[The task]: Could you find every line in the entries below that holds the word "problems" and copy it?

[Stored data entries]:
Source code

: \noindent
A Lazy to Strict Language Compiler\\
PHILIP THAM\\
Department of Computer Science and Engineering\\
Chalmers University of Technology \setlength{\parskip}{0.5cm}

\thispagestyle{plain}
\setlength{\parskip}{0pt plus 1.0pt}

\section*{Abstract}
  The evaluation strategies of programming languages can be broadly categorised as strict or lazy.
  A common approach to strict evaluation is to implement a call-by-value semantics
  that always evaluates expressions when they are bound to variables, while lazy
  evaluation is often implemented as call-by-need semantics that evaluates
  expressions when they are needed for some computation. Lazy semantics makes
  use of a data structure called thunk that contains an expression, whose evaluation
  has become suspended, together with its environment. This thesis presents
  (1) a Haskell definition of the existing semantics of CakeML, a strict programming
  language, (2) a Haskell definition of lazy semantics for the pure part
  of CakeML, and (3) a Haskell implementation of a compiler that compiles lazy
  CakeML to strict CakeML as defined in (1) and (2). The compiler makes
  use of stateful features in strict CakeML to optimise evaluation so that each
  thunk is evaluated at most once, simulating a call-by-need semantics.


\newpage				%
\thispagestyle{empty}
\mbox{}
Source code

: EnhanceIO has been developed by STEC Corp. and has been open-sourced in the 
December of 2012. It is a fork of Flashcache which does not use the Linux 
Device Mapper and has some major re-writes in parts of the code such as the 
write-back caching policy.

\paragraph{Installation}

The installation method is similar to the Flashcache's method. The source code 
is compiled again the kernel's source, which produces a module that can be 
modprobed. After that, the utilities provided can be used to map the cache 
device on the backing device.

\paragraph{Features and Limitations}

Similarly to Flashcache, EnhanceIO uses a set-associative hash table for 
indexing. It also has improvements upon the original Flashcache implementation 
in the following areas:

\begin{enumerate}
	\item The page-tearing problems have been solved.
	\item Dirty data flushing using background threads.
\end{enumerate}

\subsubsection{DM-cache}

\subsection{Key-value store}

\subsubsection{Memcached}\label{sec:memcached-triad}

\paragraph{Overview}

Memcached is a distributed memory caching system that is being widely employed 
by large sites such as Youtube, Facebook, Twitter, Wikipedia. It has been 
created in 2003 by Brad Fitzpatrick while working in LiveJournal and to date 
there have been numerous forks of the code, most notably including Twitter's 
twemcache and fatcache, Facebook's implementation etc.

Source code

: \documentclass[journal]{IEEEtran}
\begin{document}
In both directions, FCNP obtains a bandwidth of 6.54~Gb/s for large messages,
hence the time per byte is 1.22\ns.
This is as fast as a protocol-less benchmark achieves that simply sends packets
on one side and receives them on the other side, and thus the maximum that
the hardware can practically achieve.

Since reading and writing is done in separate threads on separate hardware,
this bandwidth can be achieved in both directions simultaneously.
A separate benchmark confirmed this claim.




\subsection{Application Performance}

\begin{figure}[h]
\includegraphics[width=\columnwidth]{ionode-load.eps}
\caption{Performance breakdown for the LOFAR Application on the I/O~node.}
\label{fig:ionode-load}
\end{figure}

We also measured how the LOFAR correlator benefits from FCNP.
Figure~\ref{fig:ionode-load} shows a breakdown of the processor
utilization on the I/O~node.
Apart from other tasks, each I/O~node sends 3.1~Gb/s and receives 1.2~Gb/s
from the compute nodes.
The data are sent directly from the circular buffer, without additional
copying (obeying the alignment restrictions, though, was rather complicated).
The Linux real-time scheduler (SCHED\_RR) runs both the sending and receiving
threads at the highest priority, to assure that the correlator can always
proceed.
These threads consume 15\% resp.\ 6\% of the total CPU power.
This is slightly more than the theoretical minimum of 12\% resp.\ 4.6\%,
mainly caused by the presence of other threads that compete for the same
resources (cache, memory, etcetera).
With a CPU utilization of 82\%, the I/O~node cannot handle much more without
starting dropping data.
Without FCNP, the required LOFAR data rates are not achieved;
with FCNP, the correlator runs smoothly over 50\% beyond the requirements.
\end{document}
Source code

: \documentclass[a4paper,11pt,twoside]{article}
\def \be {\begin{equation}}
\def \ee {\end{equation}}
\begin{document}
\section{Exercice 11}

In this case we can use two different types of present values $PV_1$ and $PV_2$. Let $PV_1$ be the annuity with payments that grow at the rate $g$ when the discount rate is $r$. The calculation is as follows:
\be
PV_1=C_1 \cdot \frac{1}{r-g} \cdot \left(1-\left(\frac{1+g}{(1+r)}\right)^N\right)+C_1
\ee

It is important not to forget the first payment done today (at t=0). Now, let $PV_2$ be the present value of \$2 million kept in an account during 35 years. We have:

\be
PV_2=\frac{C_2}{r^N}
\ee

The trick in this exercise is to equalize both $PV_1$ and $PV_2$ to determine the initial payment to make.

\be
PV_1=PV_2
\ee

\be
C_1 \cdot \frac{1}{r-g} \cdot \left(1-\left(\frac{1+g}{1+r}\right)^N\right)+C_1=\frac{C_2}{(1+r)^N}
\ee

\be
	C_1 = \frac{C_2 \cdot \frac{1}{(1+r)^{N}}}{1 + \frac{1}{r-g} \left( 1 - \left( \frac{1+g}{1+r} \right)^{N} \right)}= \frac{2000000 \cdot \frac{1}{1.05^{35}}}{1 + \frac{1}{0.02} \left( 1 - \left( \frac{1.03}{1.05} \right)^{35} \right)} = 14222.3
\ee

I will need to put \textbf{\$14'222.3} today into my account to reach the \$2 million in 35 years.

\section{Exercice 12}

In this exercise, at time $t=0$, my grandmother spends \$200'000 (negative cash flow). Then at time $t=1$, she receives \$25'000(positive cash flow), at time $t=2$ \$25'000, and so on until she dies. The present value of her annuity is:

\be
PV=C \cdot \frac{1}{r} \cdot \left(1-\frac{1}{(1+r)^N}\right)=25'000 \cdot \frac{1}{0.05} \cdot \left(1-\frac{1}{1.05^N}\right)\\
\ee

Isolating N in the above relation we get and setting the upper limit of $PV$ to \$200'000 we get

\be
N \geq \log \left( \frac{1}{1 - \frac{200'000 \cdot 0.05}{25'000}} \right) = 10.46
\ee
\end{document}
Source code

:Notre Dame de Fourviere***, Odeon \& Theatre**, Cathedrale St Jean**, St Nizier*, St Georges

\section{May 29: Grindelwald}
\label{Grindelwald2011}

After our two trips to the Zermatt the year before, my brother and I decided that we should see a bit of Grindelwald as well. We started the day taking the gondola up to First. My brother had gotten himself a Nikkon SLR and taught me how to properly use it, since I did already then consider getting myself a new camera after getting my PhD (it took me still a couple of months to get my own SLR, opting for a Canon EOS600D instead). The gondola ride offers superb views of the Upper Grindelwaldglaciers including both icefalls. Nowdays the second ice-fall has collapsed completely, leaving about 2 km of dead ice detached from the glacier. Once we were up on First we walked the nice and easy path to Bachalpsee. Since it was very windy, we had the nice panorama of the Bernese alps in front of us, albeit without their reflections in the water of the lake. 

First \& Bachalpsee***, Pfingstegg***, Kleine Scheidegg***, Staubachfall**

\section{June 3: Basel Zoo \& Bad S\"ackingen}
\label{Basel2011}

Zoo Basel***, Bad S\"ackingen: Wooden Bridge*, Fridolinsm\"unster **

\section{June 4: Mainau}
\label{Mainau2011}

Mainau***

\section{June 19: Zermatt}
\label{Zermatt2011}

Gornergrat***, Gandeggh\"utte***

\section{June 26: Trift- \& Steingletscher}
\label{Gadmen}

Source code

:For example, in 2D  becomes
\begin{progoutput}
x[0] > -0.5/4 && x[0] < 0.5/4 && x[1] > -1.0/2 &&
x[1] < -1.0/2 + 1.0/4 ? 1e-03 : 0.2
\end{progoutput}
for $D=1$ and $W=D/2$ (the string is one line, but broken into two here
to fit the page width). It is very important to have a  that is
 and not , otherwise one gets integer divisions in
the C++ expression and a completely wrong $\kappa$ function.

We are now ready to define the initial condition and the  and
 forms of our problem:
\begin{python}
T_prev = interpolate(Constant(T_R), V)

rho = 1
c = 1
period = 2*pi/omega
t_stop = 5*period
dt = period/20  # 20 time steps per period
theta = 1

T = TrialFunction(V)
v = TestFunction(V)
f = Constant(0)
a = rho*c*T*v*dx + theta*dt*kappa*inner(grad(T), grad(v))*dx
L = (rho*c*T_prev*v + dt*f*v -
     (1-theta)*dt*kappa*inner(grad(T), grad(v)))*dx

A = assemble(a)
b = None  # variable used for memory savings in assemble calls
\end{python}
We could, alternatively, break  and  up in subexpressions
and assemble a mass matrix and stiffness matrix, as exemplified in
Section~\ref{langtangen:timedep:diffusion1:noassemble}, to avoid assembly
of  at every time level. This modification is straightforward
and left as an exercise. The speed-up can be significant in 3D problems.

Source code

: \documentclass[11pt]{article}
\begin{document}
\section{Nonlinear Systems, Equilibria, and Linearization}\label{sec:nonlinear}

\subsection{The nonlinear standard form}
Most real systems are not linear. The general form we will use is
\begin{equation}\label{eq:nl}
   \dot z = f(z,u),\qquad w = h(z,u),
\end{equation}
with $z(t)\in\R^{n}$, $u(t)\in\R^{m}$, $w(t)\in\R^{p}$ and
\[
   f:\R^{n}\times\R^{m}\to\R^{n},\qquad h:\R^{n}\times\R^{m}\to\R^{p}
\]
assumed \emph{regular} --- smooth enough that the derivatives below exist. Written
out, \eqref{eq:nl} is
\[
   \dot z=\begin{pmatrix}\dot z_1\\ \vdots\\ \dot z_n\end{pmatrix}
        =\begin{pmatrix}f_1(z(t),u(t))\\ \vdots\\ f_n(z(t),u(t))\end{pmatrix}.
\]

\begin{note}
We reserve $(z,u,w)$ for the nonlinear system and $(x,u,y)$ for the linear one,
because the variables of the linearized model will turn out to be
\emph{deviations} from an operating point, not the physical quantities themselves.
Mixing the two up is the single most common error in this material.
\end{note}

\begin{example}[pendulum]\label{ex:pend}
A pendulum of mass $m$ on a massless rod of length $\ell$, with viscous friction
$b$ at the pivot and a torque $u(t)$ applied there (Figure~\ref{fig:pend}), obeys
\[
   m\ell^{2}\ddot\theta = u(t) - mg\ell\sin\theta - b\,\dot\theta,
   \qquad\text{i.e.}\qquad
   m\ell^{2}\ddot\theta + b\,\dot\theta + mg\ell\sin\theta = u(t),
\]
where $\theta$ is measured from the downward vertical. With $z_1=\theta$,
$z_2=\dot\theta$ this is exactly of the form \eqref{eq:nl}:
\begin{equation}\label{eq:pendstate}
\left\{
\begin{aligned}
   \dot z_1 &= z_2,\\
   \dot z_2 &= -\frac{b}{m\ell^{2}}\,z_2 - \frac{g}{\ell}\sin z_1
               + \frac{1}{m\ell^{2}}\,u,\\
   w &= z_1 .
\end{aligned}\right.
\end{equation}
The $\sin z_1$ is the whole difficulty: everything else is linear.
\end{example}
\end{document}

[Result of the exercise]:
	\item The page-tearing problems have been solved.
and left as an exercise. The speed-up can be significant in 3D problems.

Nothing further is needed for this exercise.